Childhood, Crime, Leadership, Sexual Abuse, Shame, United Pentecostal Church

True Colors

When I was a child I was taught that we were not supposed to associate with people outside of the church. The church was very narrowly defined as the United Pentecostal Church. I even got the impression that my pastor did not approve of some of the churches within our Wisconsin UPC district. I know that he thought the church in Janesville was too liberal. If someone left the church they were generally shunned unless the purpose of talking to them was to bring them back into the fold.

It is peculiar to me that so many people from UPC churches here in Wisconsin associate with Steve Dahl. He is not ordained as a UPC minister but that doesn’t seem to matter to them. His doctrine mirrors the UPC doctrine but that usually would not be enough. These are very insular people and they do not associate with outsiders. In my view, there is no bigger outsider than Steve Dahl. I’m sure that not everyone within the district knows about his past but enough of them do. I wonder what he says when they ask why he is not ordained within the UPC? What is even more strange is they preach at his church and he travels to other churches within the UPC. He has followers on his Facebook page who attended CGC when he committed his crimes and yet it seems that time has healed all memory of what he did.
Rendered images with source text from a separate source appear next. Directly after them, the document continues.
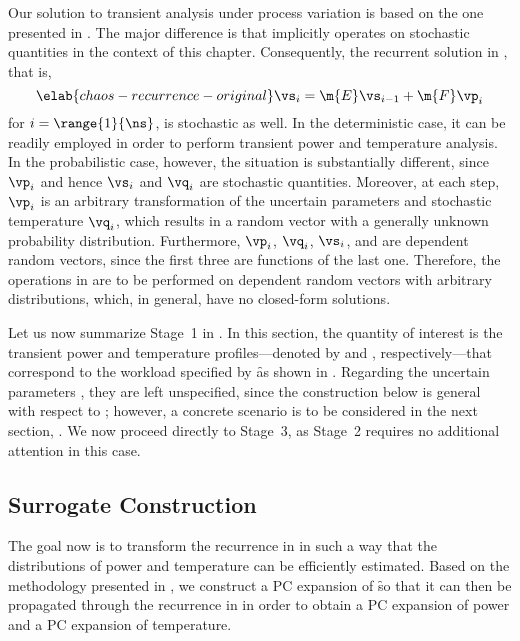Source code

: Our solution to transient analysis under process variation is based on the one
presented in . The major difference is that
 implicitly operates on stochastic quantities in the
context of this chapter. Consequently, the recurrent solution in
, that is,
\begin{equation} \elab{chaos-recurrence-original}
  \vs_i = \m{E} \vs_{i - 1} + \m{F} \vp_i
\end{equation}
for $i = \range{1}{\ns}$, is stochastic as well. In the deterministic case, it
can be readily employed in order to perform transient power and temperature
analysis. In the probabilistic case, however, the situation is substantially
different, since $\vp_i$ and hence $\vs_i$ and $\vq_i$ are stochastic
quantities. Moreover, at each step, $\vp_i$ is an arbitrary transformation of
the uncertain parameters \vu and stochastic temperature $\vq_i$, which results
in a random vector with a generally unknown probability distribution.
Furthermore, $\vp_i$, $\vq_i$, $\vs_i$, and \vu are dependent random vectors,
since the first three are functions of the last one. Therefore, the operations
in  are to be performed on dependent random
vectors with arbitrary distributions, which, in general, have no closed-form
solutions.

Let us now summarize Stage~1 in . In this section, the
quantity of interest \g is the transient power and temperature
profiles---denoted by \mp and \mq, respectively---that correspond to the
workload specified by \f as shown in . Regarding the
uncertain parameters \vu, they are left unspecified, since the construction
below is general with respect to \vu; however, a concrete scenario is to be
considered in the next section, . We now
proceed directly to Stage~3, as Stage~2 requires no additional attention in this
case.

\subsection{Surrogate Construction}

The goal now is to transform the recurrence in 
in such a way that the distributions of power and temperature can be efficiently
estimated. Based on the methodology presented in
, we construct a \ac{PC} expansion of \f so
that it can then be propagated through the recurrence in
 in order to obtain a \ac{PC} expansion of power
and a \ac{PC} expansion of temperature.

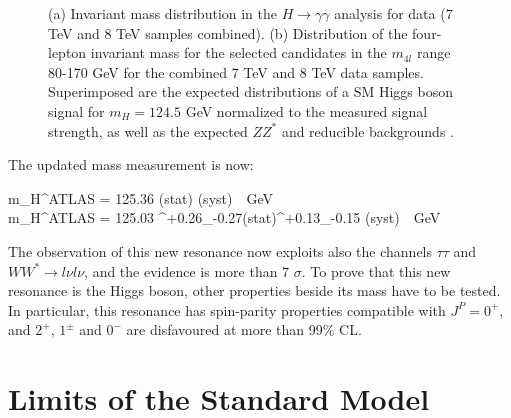 \begin{figure}[h]
\centering
\caption[Invariant mass of the candidate Higgs boson in the $\gamma \gamma $ and 4-lepton channels]{(a) Invariant mass distribution in the $H \rightarrow \gamma \gamma $ analysis for data (7 TeV and 8 TeV samples combined). (b) Distribution of the four-lepton invariant mass for the selected candidates in the $m_{4l}$ range 80-170 GeV for the combined 7 TeV and 8 TeV data samples. Superimposed are the expected distributions of a SM Higgs boson signal for $m_H=124.5$ GeV normalized to the measured signal strength, as well as the expected $ZZ^*$ and reducible backgrounds \cite{atlas:hmass}. }
\label{fig:hmass}
\end{figure}


The updated mass measurement is now:

\beq
\nonumber
m_H^{ATLAS} = 125.36 (stat) (syst) \,\, GeV \\ \nonumber
m_H^{ATLAS} = 125.03 ^{+0.26}_{-0.27}(stat)^{+0.13}_{-0.15}  (syst) \,\, GeV 
\eeq

The observation of this new resonance now exploits also the channels $\tau \tau$ and $WW^* \rightarrow l \nu l \nu$, and the evidence is more than 7 $\sigma$. To prove that this new resonance is the Higgs boson, other properties beside its mass have to be tested. In particular, this resonance has spin-parity properties compatible with $J^P=0^+$, and $2^+$, $1^\pm$ and $0^-$ are disfavoured at more than 99\% CL.



\section{Limits of the Standard Model}
\label{SMlimits}

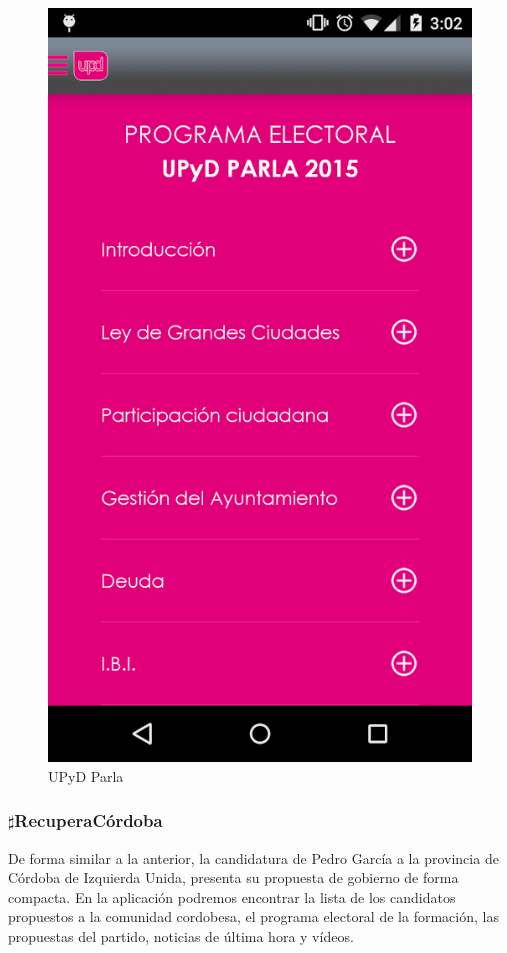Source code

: \begin{figure}[H]
\centering
\includegraphics[keepaspectratio, scale=0.35]{Media/Captures/UPyDParla.png}
\caption{UPyD Parla}
\label{fig:upydparla}
\end{figure}

\subsubsection{$\sharp$RecuperaCórdoba}
De forma similar a la anterior, la candidatura de Pedro García a la provincia de Córdoba de Izquierda Unida, presenta su propuesta de gobierno de forma compacta. En la aplicación podremos encontrar la lista de los candidatos propuestos a la comunidad cordobesa, el programa electoral de la formación, las propuestas del partido, noticias de última hora y vídeos.

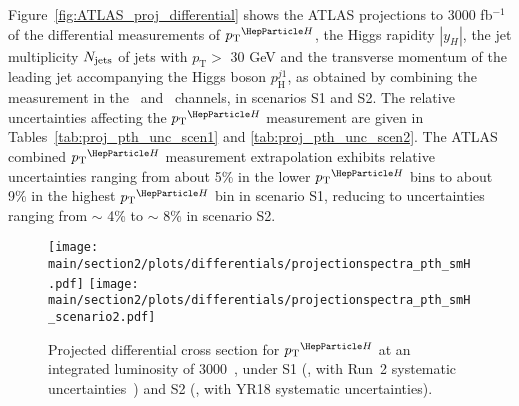 Figure~\ref{fig:ATLAS_proj_differential} shows the ATLAS projections to 3000 fb$^{-1}$ of the differential measurements of $\pTH$, the Higgs rapidity $|y_H|$, the jet multiplicity $N_{\rm jets}$ of jets with $p_{\mathrm{T}} >$ 30 GeV and the transverse momentum of the leading jet accompanying the Higgs boson $p_{\mathrm{H}}^{j1}$, as obtained by combining the measurement in the \Hyy\ and \HZZ\ channels, in scenarios S1 and S2. The relative uncertainties affecting the $\pTH$ measurement are given in Tables~\ref{tab:proj_pth_unc_scen1} and \ref{tab:proj_pth_unc_scen2}.
The ATLAS combined $\pTH$ measurement extrapolation exhibits relative uncertainties ranging from about 5\% in the lower $\pTH$ bins to about 9\% in the highest $\pTH$ bin in scenario S1, reducing to uncertainties ranging from $\sim$ 4\% to $\sim$ 8\% in scenario S2.

\begin{figure}%
  \begin{center}
    \texttt{[image: \\main/section2/plots/differentials/projectionspectra\_pth\_smH.pdf]}
    \texttt{[image: \\main/section2/plots/differentials/projectionspectra\_pth\_smH\_scenario2.pdf]}
    \caption{
        Projected differential cross section for $\pTH$ at an integrated luminosity of 3000\fbinv ~\cite{Sirunyan:2018sgc}, under S1 (\UcmsLeft, with Run~2 systematic uncertainties~\cite{CMS-PAS-HIG-17-028}) and S2 (\UcmsRight, with YR18 systematic uncertainties).
        }
    \label{fig:proj_pth}
  \end{center}
\end{figure}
I never felt clean after what Steve did to me. I struggled through my adolescence always feeling judged. As a young person once you have the stain of sexual sin on you it can be impossible to remove. I felt like the adults around me were always assuming I was acting inappropriately. I could never grow past what happened to me. Shame was applied liberally and I soaked it all up. Now as an adult as I try to tell my story from a vulnerable and honest place I am aware that nothing has changed.

Just like when I was a child they prefer the child abuser over the abused child. As I and others have tried to speak out and tell our stories we are scoffed at and declared to be liars by some who don’t even know us or the details of our stories. The church has gone out of its way to be friendly with Steve. They are friends with him on social media and they visit one another’s churches. Just like when the abuse happened he seems to be accepted and I am denied. They did not report his actions at the time and he was taken in by another UPC church. He was eventually put in charge of a daughter work and now it is like nothing ever happened. He does not hold a UPCI license but that doesn’t seem to matter much to them. Meanwhile, when I speak my truth they do not want to hear it. My story is automatically met with denial, disbelief, and scorn. there is no willingness to even entertain the idea that I might be telling the truth. Steve is enjoying a fair amount of support on his page. People are offering him prayers and verbal encouragement as he goes through this difficult trial. Not one person who is still in the church has reached out to me.

It isn’t like this is even a he said she said case. At 12 I had no reason to lie and he was caught in the act with another girl at the same time. At the end of the day, I think accusing Steve would not irritate them so much, what really gets them is my calling out how badly they handled it all. They can’t stand that I am saying Bishop Grant is wrong. They view me as a fallen woman and not as a victim.

Watching how well Steve has been received and how much the church wants to deny all of this has hurt me. When I see people I used to respect, like former Sunday School teachers being friends with Steve online that is pretty hard to witness. The really awful part of this is that Steve is not the only one. I know of multiple men who go on being accepted while the women they abused are labeled liars and troublemakers. As far as I’m concerned they lose all credibility when they behave this way. They are not behaving Biblically or in accordance with their own UPC rules.

I know that the light casts out the darkness and so I have no doubt that the truth is going to come out. I intend to keep working to hold them accountable and I hope that someday soon Steve will have his day of reckoning. I’m going to keep telling the truth. The truth doesn’t change just because people don’t want to believe it.